I recently read an article -- one which its author explicitly and painfully self-consciously intends to be super serious, man -- which, in its opening paragraphs, describes the targets of certain of its criticisms in the following terms:

-- "useless" and "moronic"

-- "dragging ... people through the mud"

-- "drowning everything in the noise of acrimony and belligerence"

-- "devolving into crude infighting"

-- "shameful, juvenile, and counter-productive"

Can we agree that such descriptions are, like, not nice? The writer indisputably believes his targets to be stupid, destructive and generally rotten.

Imagine my slack-jawed amazement when, in the midst of this cacophony of calumny, the writer insists -- dude, this is one of his major themes! -- that "tone is important, both for maintaining crucial solidarity within the larger resistance and for disciplining our own thinking against irrational laziness." Oopsie, sorry for my omission: his targets are guilty of "irrational laziness," too. Also not nice!

He really means this stuff about "tone," for he goes on to say: "We are learning lessons and hashing out disputes that will guide future whistleblowers, journalists, and activists for decades to come, and that elevates both criticism and civility as dual imperatives in ensuring a productive debate."

Ah, "civility." Well, maybe not so much for those who are "moronic," "belligerent," "shameful," "juvenile," "lazy" and generally rotten.

This is fucking grade-A comedy gold. I will pause until your helpless laughter subsides sufficiently so that your tears of merriment no longer make it impossible to apprehend the page before you.

I've been blogging for more than ten years, and I tell you this. Calls for "civility" and the proper "tone" surface with deadening regularity at all points of the political spectrum. In every case, without exception, those who demand "civility" are liars of the first order. (How else can you describe someone who levels multiple, damning insults while simultaneously insisting that everyone speak in the hushed, pinched tones of Emily Post with ten extra rods shoved up her ass?) In every case, without exception, they are pursuing aims which they do not choose to disclose, and an agenda which they decline to identify. That is: they're trying to get away with something, and they hope you won't notice.
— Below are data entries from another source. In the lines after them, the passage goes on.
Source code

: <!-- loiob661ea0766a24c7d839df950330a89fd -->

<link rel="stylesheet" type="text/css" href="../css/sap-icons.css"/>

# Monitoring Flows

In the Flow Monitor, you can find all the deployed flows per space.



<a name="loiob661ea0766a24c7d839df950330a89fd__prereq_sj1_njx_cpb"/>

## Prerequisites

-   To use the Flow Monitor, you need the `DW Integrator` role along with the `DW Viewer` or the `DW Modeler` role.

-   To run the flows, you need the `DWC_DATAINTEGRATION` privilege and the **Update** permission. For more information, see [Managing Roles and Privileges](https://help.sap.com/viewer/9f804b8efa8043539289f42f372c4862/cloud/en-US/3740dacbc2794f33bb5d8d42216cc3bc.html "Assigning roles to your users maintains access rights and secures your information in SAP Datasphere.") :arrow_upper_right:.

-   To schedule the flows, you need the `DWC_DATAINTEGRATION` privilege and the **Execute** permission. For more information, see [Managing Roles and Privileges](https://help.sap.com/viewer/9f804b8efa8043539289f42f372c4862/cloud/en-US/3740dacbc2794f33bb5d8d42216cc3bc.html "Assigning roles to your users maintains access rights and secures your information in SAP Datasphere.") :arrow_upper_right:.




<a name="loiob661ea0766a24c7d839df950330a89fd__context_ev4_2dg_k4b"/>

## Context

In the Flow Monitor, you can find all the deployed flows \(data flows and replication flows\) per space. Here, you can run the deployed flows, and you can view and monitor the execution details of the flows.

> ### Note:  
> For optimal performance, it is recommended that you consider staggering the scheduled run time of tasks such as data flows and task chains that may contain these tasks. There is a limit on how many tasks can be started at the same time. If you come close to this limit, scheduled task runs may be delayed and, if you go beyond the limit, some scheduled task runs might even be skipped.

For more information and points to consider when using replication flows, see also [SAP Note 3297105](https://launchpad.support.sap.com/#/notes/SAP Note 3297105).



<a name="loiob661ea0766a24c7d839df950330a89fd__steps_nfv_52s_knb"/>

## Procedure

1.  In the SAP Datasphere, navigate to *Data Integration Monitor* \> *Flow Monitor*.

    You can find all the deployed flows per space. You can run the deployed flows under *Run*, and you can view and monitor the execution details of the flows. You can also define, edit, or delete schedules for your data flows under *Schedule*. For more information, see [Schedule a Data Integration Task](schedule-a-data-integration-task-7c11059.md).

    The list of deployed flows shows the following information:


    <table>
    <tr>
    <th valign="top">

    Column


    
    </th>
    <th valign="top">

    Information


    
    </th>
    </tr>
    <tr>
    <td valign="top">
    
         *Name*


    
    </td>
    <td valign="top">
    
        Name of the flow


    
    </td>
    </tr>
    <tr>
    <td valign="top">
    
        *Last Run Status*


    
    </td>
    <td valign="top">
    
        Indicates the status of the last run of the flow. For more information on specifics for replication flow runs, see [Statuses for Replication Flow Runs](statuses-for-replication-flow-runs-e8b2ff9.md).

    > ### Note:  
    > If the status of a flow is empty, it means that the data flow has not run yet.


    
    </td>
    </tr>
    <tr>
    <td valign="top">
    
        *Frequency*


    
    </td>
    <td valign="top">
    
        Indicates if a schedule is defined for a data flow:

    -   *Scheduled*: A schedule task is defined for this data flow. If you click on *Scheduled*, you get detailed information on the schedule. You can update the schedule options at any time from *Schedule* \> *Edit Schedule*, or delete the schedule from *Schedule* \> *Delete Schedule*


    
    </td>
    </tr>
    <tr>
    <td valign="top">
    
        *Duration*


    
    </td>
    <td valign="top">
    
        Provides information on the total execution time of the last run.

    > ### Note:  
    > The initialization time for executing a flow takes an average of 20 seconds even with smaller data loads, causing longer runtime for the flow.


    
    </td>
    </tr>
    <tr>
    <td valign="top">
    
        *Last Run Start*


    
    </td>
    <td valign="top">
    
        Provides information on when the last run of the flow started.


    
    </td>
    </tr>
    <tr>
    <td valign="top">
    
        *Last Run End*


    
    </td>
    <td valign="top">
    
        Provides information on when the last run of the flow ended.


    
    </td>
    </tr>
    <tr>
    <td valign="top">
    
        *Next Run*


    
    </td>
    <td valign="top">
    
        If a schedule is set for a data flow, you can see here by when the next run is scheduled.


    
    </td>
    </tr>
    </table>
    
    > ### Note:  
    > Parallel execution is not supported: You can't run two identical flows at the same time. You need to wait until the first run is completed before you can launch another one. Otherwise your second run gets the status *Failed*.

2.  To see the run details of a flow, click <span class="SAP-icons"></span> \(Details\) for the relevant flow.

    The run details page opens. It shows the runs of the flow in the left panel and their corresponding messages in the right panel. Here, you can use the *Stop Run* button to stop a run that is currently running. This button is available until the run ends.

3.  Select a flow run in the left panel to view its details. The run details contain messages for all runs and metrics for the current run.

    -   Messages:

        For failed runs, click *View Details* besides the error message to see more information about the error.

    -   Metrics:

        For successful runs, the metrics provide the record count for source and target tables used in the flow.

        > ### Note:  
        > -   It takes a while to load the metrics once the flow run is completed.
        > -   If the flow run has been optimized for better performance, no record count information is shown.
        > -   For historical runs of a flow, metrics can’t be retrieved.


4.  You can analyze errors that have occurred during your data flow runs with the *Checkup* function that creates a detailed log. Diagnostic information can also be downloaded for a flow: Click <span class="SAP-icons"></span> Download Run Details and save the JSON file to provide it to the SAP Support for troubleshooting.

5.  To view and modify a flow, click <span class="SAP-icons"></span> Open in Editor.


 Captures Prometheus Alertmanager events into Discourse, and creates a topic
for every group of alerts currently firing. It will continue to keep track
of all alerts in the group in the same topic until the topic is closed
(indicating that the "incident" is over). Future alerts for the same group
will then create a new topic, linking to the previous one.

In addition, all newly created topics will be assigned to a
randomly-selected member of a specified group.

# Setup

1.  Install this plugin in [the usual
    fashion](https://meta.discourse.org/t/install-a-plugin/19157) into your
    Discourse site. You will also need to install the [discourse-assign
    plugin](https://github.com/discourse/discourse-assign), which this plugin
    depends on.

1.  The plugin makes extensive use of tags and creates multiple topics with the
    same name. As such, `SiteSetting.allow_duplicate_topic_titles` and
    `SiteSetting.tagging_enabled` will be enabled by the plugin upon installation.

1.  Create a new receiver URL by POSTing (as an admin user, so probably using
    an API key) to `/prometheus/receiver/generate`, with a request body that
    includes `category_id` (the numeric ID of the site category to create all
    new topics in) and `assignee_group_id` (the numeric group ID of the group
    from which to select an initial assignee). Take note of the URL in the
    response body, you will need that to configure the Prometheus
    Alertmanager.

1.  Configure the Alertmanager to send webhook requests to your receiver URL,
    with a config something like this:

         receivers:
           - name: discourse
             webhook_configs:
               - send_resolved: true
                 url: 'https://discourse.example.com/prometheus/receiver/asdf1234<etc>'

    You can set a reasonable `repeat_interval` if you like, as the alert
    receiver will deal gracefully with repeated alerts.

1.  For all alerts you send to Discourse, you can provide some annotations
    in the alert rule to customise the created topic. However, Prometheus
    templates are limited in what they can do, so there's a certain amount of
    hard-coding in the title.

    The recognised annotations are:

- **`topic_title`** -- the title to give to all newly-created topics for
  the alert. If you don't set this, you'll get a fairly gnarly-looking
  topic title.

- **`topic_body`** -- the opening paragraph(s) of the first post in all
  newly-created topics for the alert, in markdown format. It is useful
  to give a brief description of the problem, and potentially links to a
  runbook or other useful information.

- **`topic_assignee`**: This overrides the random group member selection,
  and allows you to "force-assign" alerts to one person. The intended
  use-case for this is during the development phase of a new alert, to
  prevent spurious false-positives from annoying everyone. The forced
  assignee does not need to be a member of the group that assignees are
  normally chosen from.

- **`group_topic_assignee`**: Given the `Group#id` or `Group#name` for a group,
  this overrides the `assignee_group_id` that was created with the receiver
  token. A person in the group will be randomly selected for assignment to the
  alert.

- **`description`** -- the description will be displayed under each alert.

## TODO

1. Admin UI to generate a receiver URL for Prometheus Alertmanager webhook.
Whenever I hear the calls for "civility," I think of certain celebrated writers and wonder how they would fare if we applied such a standard. What would we make of statements such as these?

*** Democracy is the theory that the common people know what they want, and deserve to get it good and hard.

*** The most dangerous man to any government is the man who is able to think things out ... without regard to the prevailing superstitions and taboos. Almost inevitably he comes to the conclusion that the government he lives under is dishonest, insane, intolerable.

*** Every normal man must be tempted, at times, to spit on his hands, hoist the black flag, and begin slitting throats.

*** We must respect the other fellow's religion, but only in the sense and to the extent that we respect his theory that his wife is beautiful and his children smart.

*** God is the immemorial refuge of the incompetent, the helpless, the miserable. They find not only sanctuary in His arms, but also a kind of superiority, soothing to their macerated egos; He will set them above their betters.

*** The only good bureaucrat is one with a pistol at his head. Put it in his hand and it's good-bye to the Bill of Rights.

And how we would judge observations of this kind?

*** If Christ were here there is one thing he would not be -- a Christian.

*** You believe in a book that has talking animals, wizards, witches, demons, sticks turning into snakes, burning bushes, food falling from the sky, people walking on water, and all sorts of magical, absurd and primitive stories, and you say that we are the ones that need help?

*** All Congresses and Parliaments have a kindly feeling for idiots, and a compassion for them, on account of personal experience and heredity.

*** The more I learn about people, the more I like my dog.

*** Look at the tyranny of party -- at what is called party allegiance, party loyalty -- a snare invented by designing men for selfish purposes -- and which turns voters into chattles, slaves, rabbits, and all the while their masters, and they themselves are shouting rubbish about liberty, independence, freedom of opinion, freedom of speech, honestly unconscious of the fantastic contradiction; and forgetting or ignoring that their fathers and the churches shouted the same blasphemies a generation earlier when they were closing their doors against the hunted slave, beating his handful of humane defenders with Bible texts and billies, and pocketing the insults and licking the shoes of his Southern master.

You probably know that the first group of comments are from Mencken, and the second from Twain. "Civil" is not the first word that comes to mind. Colorful, wickedly clever, sinfully delightful would be fully appropriate. (I also note that this sampling but barely provides an indication of the riches offered by these writers, or the lacerating, uncivil wit of which they were capable. See here, here and here for much more.)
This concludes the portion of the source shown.